Your symptoms were different than those of the diver in the case report I sent to you, but his blindness was thought to be related to excess pressure inside his sinus impinging on the retinal artery.
==
I spoke with another of our attending physicians, Dr. Bret Stolp, this morning. He also thinks that your blindness symptoms were related to sinus barotrauma, but may also have been from retinal ischemia from mask squeeze. If you have a CT scan and it does not show any chronic sinus problems, this may be the answer.
*
Another question came up in conversation with doctormike, a Scubaboard member who is an ENT physician. May I ask, do you have chronic nosebleeds, or does your nose only bleed when you dive deeper than about 20 meters?

i have e-mailed some my exam. results to you, kindly give me your opinion on it. my ophthalmologist's analysis based on that results i sent to you is i have retina arteriosclerosis . what do you think? That may cause the trouble?

i am arranging to see the ENT doctor, just suppose no serious problem on my nose (because i do not think my nose has a serious trouble), that means the retinal ischemia from mask squeeze caused the accident(i do think so), also i already saw two ophthalmologist (they do not know much about dive), both said the retinal ischemia should be the reason causing the temporary blindness theoretically, but why million of divers in the world come out no more temporary blindness report based on retinal ischemia, that is what i am wondering about.

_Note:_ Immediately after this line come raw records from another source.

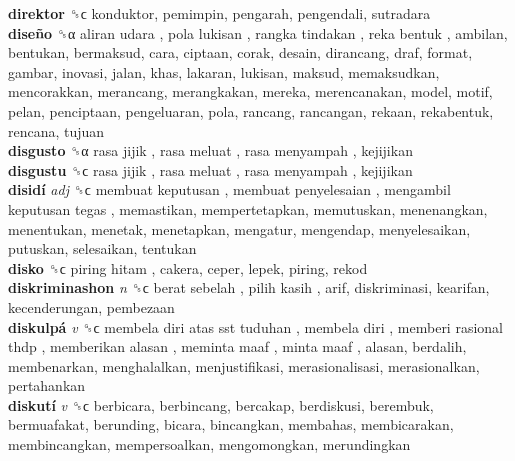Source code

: \textbf{direktor} ␝ϲ  konduktor, pemimpin, pengarah, pengendali, sutradara  \\
\textbf{diseño} ␝α   aliran udara ,  pola lukisan ,  rangka tindakan ,  reka bentuk , ambilan, bentukan, bermaksud, cara, ciptaan, corak, desain, dirancang, draf, format, gambar, inovasi, jalan, khas, lakaran, lukisan, maksud, memaksudkan, mencorakkan, merancang, merangkakan, mereka, merencanakan, model, motif, pelan, penciptaan, pengeluaran, pola, rancang, rancangan, rekaan, rekabentuk, rencana, tujuan  \\
\textbf{disgusto} ␝α   rasa jijik ,  rasa meluat ,  rasa menyampah , kejijikan  \\
\textbf{disgustu} ␝ϲ   rasa jijik ,  rasa meluat ,  rasa menyampah , kejijikan  \\
\textbf{disidí} \emph{adj}  ␝ϲ   membuat keputusan ,  membuat penyelesaian ,  mengambil keputusan tegas , memastikan, mempertetapkan, memutuskan, menenangkan, menentukan, menetak, menetapkan, mengatur, mengendap, menyelesaikan, putuskan, selesaikan, tentukan  \\
\textbf{disko} ␝ϲ   piring hitam , cakera, ceper, lepek, piring, rekod  \\
\textbf{diskriminashon} \emph{n}  ␝ϲ   berat sebelah ,  pilih kasih , arif, diskriminasi, kearifan, kecenderungan, pembezaan  \\
\textbf{diskulpá} \emph{v}  ␝ϲ   membela diri  atas sst tuduhan ,  membela diri ,  memberi rasional thdp ,  memberikan alasan ,  meminta maaf ,  minta maaf , alasan, berdalih, membenarkan, menghalalkan, menjustifikasi, merasionalisasi, merasionalkan, pertahankan  \\
\textbf{diskutí} \emph{v}  ␝ϲ  berbicara, berbincang, bercakap, berdiskusi, berembuk, bermuafakat, berunding, bicara, bincangkan, membahas, membicarakan, membincangkan, mempersoalkan, mengomongkan, merundingkan  \\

Up to now, no nose bleedding in my daily life or when i do other exercises. My nose only bleed when i dive deeper than about 20 meters.
 
This case report differs in history and presentation, but the mechanism appears to be in the ballpark; viz., pressure on the optic nerve from an irregularity in the sphenoid. I

In the Discussion, mention is made of the possible detection benefits of thin-slice CT over the then more common (in 1998) 3mm slices. That appears to have changed since. In traumatic vision loss with afferent pupillary defects, we'll typically look for thin-section CT of the orbit and optic canal. For suspected orbital floor fractures, coronal or sagittal views are typical and work well even with significant soft-tissue swelling.
 
This case report differs in history and presentation, but the mechanism appears to be in the ballpark; viz., pressure on the optic nerve from an irregularity in the sphenoid. I

In the Discussion, mention is made of the possible detection benefits of thin-slice CT over the then more common (in 1998) 3mm slices. That appears to have changed since. In traumatic vision loss with afferent pupillary defects, we'll typically look for thin-section CT of the orbit and optic canal. For suspected orbital floor fractures, coronal or sagittal views are typical and work well even with significant soft-tissue swelling.

Nice pull. This is a great reference.